[Data extracted from a collection]

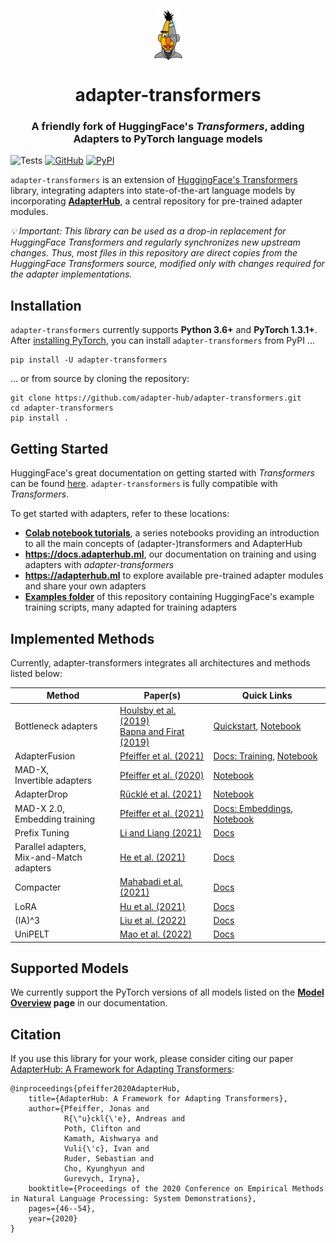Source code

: <!---
Copyright 2020 The AdapterHub Team. All rights reserved.

Licensed under the Apache License, Version 2.0 (the "License");
you may not use this file except in compliance with the License.
You may obtain a copy of the License at

    http://www.apache.org/licenses/LICENSE-2.0

Unless required by applicable law or agreed to in writing, software
distributed under the License is distributed on an "AS IS" BASIS,
WITHOUT WARRANTIES OR CONDITIONS OF ANY KIND, either express or implied.
See the License for the specific language governing permissions and
limitations under the License.
-->

<p align="center">
<img style="vertical-align:middle" src="https://raw.githubusercontent.com/Adapter-Hub/adapter-transformers/master/adapter_docs/logo.png" />
</p>
<h1 align="center">
<span>adapter-transformers</span>
</h1>

<h3 align="center">
A friendly fork of HuggingFace's <i>Transformers</i>, adding Adapters to PyTorch language models
</h3>

![Tests](https://github.com/Adapter-Hub/adapter-transformers/workflows/Tests/badge.svg)
[![GitHub](https://img.shields.io/github/license/adapter-hub/adapter-transformers.svg?color=blue)](https://github.com/adapter-hub/adapter-transformers/blob/master/LICENSE)
[![PyPI](https://img.shields.io/pypi/v/adapter-transformers)](https://pypi.org/project/adapter-transformers/)

`adapter-transformers` is an extension of [HuggingFace's Transformers](https://github.com/huggingface/transformers) library, integrating adapters into state-of-the-art language models by incorporating **[AdapterHub](https://adapterhub.ml)**, a central repository for pre-trained adapter modules.

_💡 Important: This library can be used as a drop-in replacement for HuggingFace Transformers and regularly synchronizes new upstream changes.
Thus, most files in this repository are direct copies from the HuggingFace Transformers source, modified only with changes required for the adapter implementations._

## Installation

`adapter-transformers` currently supports **Python 3.6+** and **PyTorch 1.3.1+**.
After [installing PyTorch](https://pytorch.org/get-started/locally/), you can install `adapter-transformers` from PyPI ...

```
pip install -U adapter-transformers
```

... or from source by cloning the repository:

```
git clone https://github.com/adapter-hub/adapter-transformers.git
cd adapter-transformers
pip install .
```

## Getting Started

HuggingFace's great documentation on getting started with _Transformers_ can be found [here](https://huggingface.co/transformers/index.html). `adapter-transformers` is fully compatible with _Transformers_.

To get started with adapters, refer to these locations:

- **[Colab notebook tutorials](https://github.com/Adapter-Hub/adapter-transformers/tree/master/notebooks)**, a series notebooks providing an introduction to all the main concepts of (adapter-)transformers and AdapterHub
- **https://docs.adapterhub.ml**, our documentation on training and using adapters with _adapter-transformers_
- **https://adapterhub.ml** to explore available pre-trained adapter modules and share your own adapters
- **[Examples folder](https://github.com/Adapter-Hub/adapter-transformers/tree/master/examples/pytorch)** of this repository containing HuggingFace's example training scripts, many adapted for training adapters

## Implemented Methods

Currently, adapter-transformers integrates all architectures and methods listed below:

| Method | Paper(s) | Quick Links |
| --- | --- | --- |
| Bottleneck adapters | [Houlsby et al. (2019)](https://arxiv.org/pdf/1902.00751.pdf)<br> [Bapna and Firat (2019)](https://arxiv.org/pdf/1909.08478.pdf) | [Quickstart](https://docs.adapterhub.ml/quickstart.html), [Notebook](https://colab.research.google.com/github/Adapter-Hub/adapter-transformers/blob/master/notebooks/01_Adapter_Training.ipynb) |
| AdapterFusion | [Pfeiffer et al. (2021)](https://aclanthology.org/2021.eacl-main.39.pdf) | [Docs: Training](https://docs.adapterhub.ml/training.html#train-adapterfusion), [Notebook](https://colab.research.google.com/github/Adapter-Hub/adapter-transformers/blob/master/notebooks/03_Adapter_Fusion.ipynb) |
| MAD-X,<br> Invertible adapters | [Pfeiffer et al. (2020)](https://aclanthology.org/2020.emnlp-main.617/) | [Notebook](https://colab.research.google.com/github/Adapter-Hub/adapter-transformers/blob/master/notebooks/04_Cross_Lingual_Transfer.ipynb) |
| AdapterDrop | [Rücklé et al. (2021)](https://arxiv.org/pdf/2010.11918.pdf) | [Notebook](https://colab.research.google.com/github/Adapter-Hub/adapter-transformers/blob/master/notebooks/05_Adapter_Drop_Training.ipynb) |
| MAD-X 2.0,<br> Embedding training | [Pfeiffer et al. (2021)](https://arxiv.org/pdf/2012.15562.pdf) | [Docs: Embeddings](https://docs.adapterhub.ml/embeddings.html), [Notebook](https://colab.research.google.com/github/Adapter-Hub/adapter-transformers/blob/master/notebooks/08_NER_Wikiann.ipynb) |
| Prefix Tuning | [Li and Liang (2021)](https://arxiv.org/pdf/2101.00190.pdf) | [Docs](https://docs.adapterhub.ml/overview.html#prefix-tuning) |
| Parallel adapters,<br> Mix-and-Match adapters | [He et al. (2021)](https://arxiv.org/pdf/2110.04366.pdf) | [Docs](https://docs.adapterhub.ml/overview.html#mix-and-match-adapters) |
| Compacter | [Mahabadi et al. (2021)](https://arxiv.org/pdf/2106.04647.pdf) | [Docs](https://docs.adapterhub.ml/overview.html#compacter) |
| LoRA | [Hu et al. (2021)](https://arxiv.org/pdf/2106.09685.pdf) | [Docs](https://docs.adapterhub.ml/overview.html#lora) |
| (IA)^3 | [Liu et al. (2022)](https://arxiv.org/pdf/2205.05638.pdf) | [Docs](https://docs.adapterhub.ml/overview.html#ia3) |
| UniPELT | [Mao et al. (2022)](https://arxiv.org/pdf/2110.07577.pdf) | [Docs](https://docs.adapterhub.ml/overview.html#unipelt) |

## Supported Models

We currently support the PyTorch versions of all models listed on the **[Model Overview](https://docs.adapterhub.ml/model_overview.html) page** in our documentation.

## Citation

If you use this library for your work, please consider citing our paper [AdapterHub: A Framework for Adapting Transformers](https://arxiv.org/abs/2007.07779):

```
@inproceedings{pfeiffer2020AdapterHub,
    title={AdapterHub: A Framework for Adapting Transformers},
    author={Pfeiffer, Jonas and
            R{\"u}ckl{\'e}, Andreas and
            Poth, Clifton and
            Kamath, Aishwarya and
            Vuli{\'c}, Ivan and
            Ruder, Sebastian and
            Cho, Kyunghyun and
            Gurevych, Iryna},
    booktitle={Proceedings of the 2020 Conference on Empirical Methods in Natural Language Processing: System Demonstrations},
    pages={46--54},
    year={2020}
}
```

#### Task instructions:
Copy each entry exactly as written. Images should not appear in the copy.

#### The answer:
Source code

: <!---
Copyright 2020 The AdapterHub Team. All rights reserved.

Licensed under the Apache License, Version 2.0 (the "License");
you may not use this file except in compliance with the License.
You may obtain a copy of the License at

    http://www.apache.org/licenses/LICENSE-2.0

Unless required by applicable law or agreed to in writing, software
distributed under the License is distributed on an "AS IS" BASIS,
WITHOUT WARRANTIES OR CONDITIONS OF ANY KIND, either express or implied.
See the License for the specific language governing permissions and
limitations under the License.
-->

<p align="center">
<img style="vertical-align:middle" src="https://raw.githubusercontent.com/Adapter-Hub/adapter-transformers/master/adapter_docs/logo.png" />
</p>
<h1 align="center">
<span>adapter-transformers</span>
</h1>

<h3 align="center">
A friendly fork of HuggingFace's <i>Transformers</i>, adding Adapters to PyTorch language models
</h3>

![Tests](https://github.com/Adapter-Hub/adapter-transformers/workflows/Tests/badge.svg)
[![GitHub](https://img.shields.io/github/license/adapter-hub/adapter-transformers.svg?color=blue)](https://github.com/adapter-hub/adapter-transformers/blob/master/LICENSE)
[![PyPI](https://img.shields.io/pypi/v/adapter-transformers)](https://pypi.org/project/adapter-transformers/)

`adapter-transformers` is an extension of [HuggingFace's Transformers](https://github.com/huggingface/transformers) library, integrating adapters into state-of-the-art language models by incorporating **[AdapterHub](https://adapterhub.ml)**, a central repository for pre-trained adapter modules.

_💡 Important: This library can be used as a drop-in replacement for HuggingFace Transformers and regularly synchronizes new upstream changes.
Thus, most files in this repository are direct copies from the HuggingFace Transformers source, modified only with changes required for the adapter implementations._

## Installation

`adapter-transformers` currently supports **Python 3.6+** and **PyTorch 1.3.1+**.
After [installing PyTorch](https://pytorch.org/get-started/locally/), you can install `adapter-transformers` from PyPI ...

```
pip install -U adapter-transformers
```

... or from source by cloning the repository:

```
git clone https://github.com/adapter-hub/adapter-transformers.git
cd adapter-transformers
pip install .
```

## Getting Started

HuggingFace's great documentation on getting started with _Transformers_ can be found [here](https://huggingface.co/transformers/index.html). `adapter-transformers` is fully compatible with _Transformers_.

To get started with adapters, refer to these locations:

- **[Colab notebook tutorials](https://github.com/Adapter-Hub/adapter-transformers/tree/master/notebooks)**, a series notebooks providing an introduction to all the main concepts of (adapter-)transformers and AdapterHub
- **https://docs.adapterhub.ml**, our documentation on training and using adapters with _adapter-transformers_
- **https://adapterhub.ml** to explore available pre-trained adapter modules and share your own adapters
- **[Examples folder](https://github.com/Adapter-Hub/adapter-transformers/tree/master/examples/pytorch)** of this repository containing HuggingFace's example training scripts, many adapted for training adapters

## Implemented Methods

Currently, adapter-transformers integrates all architectures and methods listed below:

| Method | Paper(s) | Quick Links |
| --- | --- | --- |
| Bottleneck adapters | [Houlsby et al. (2019)](https://arxiv.org/pdf/1902.00751.pdf)<br> [Bapna and Firat (2019)](https://arxiv.org/pdf/1909.08478.pdf) | [Quickstart](https://docs.adapterhub.ml/quickstart.html), [Notebook](https://colab.research.google.com/github/Adapter-Hub/adapter-transformers/blob/master/notebooks/01_Adapter_Training.ipynb) |
| AdapterFusion | [Pfeiffer et al. (2021)](https://aclanthology.org/2021.eacl-main.39.pdf) | [Docs: Training](https://docs.adapterhub.ml/training.html#train-adapterfusion), [Notebook](https://colab.research.google.com/github/Adapter-Hub/adapter-transformers/blob/master/notebooks/03_Adapter_Fusion.ipynb) |
| MAD-X,<br> Invertible adapters | [Pfeiffer et al. (2020)](https://aclanthology.org/2020.emnlp-main.617/) | [Notebook](https://colab.research.google.com/github/Adapter-Hub/adapter-transformers/blob/master/notebooks/04_Cross_Lingual_Transfer.ipynb) |
| AdapterDrop | [Rücklé et al. (2021)](https://arxiv.org/pdf/2010.11918.pdf) | [Notebook](https://colab.research.google.com/github/Adapter-Hub/adapter-transformers/blob/master/notebooks/05_Adapter_Drop_Training.ipynb) |
| MAD-X 2.0,<br> Embedding training | [Pfeiffer et al. (2021)](https://arxiv.org/pdf/2012.15562.pdf) | [Docs: Embeddings](https://docs.adapterhub.ml/embeddings.html), [Notebook](https://colab.research.google.com/github/Adapter-Hub/adapter-transformers/blob/master/notebooks/08_NER_Wikiann.ipynb) |
| Prefix Tuning | [Li and Liang (2021)](https://arxiv.org/pdf/2101.00190.pdf) | [Docs](https://docs.adapterhub.ml/overview.html#prefix-tuning) |
| Parallel adapters,<br> Mix-and-Match adapters | [He et al. (2021)](https://arxiv.org/pdf/2110.04366.pdf) | [Docs](https://docs.adapterhub.ml/overview.html#mix-and-match-adapters) |
| Compacter | [Mahabadi et al. (2021)](https://arxiv.org/pdf/2106.04647.pdf) | [Docs](https://docs.adapterhub.ml/overview.html#compacter) |
| LoRA | [Hu et al. (2021)](https://arxiv.org/pdf/2106.09685.pdf) | [Docs](https://docs.adapterhub.ml/overview.html#lora) |
| (IA)^3 | [Liu et al. (2022)](https://arxiv.org/pdf/2205.05638.pdf) | [Docs](https://docs.adapterhub.ml/overview.html#ia3) |
| UniPELT | [Mao et al. (2022)](https://arxiv.org/pdf/2110.07577.pdf) | [Docs](https://docs.adapterhub.ml/overview.html#unipelt) |

## Supported Models

We currently support the PyTorch versions of all models listed on the **[Model Overview](https://docs.adapterhub.ml/model_overview.html) page** in our documentation.

## Citation

If you use this library for your work, please consider citing our paper [AdapterHub: A Framework for Adapting Transformers](https://arxiv.org/abs/2007.07779):

```
@inproceedings{pfeiffer2020AdapterHub,
    title={AdapterHub: A Framework for Adapting Transformers},
    author={Pfeiffer, Jonas and
            R{\"u}ckl{\'e}, Andreas and
            Poth, Clifton and
            Kamath, Aishwarya and
            Vuli{\'c}, Ivan and
            Ruder, Sebastian and
            Cho, Kyunghyun and
            Gurevych, Iryna},
    booktitle={Proceedings of the 2020 Conference on Empirical Methods in Natural Language Processing: System Demonstrations},
    pages={46--54},
    year={2020}
}
```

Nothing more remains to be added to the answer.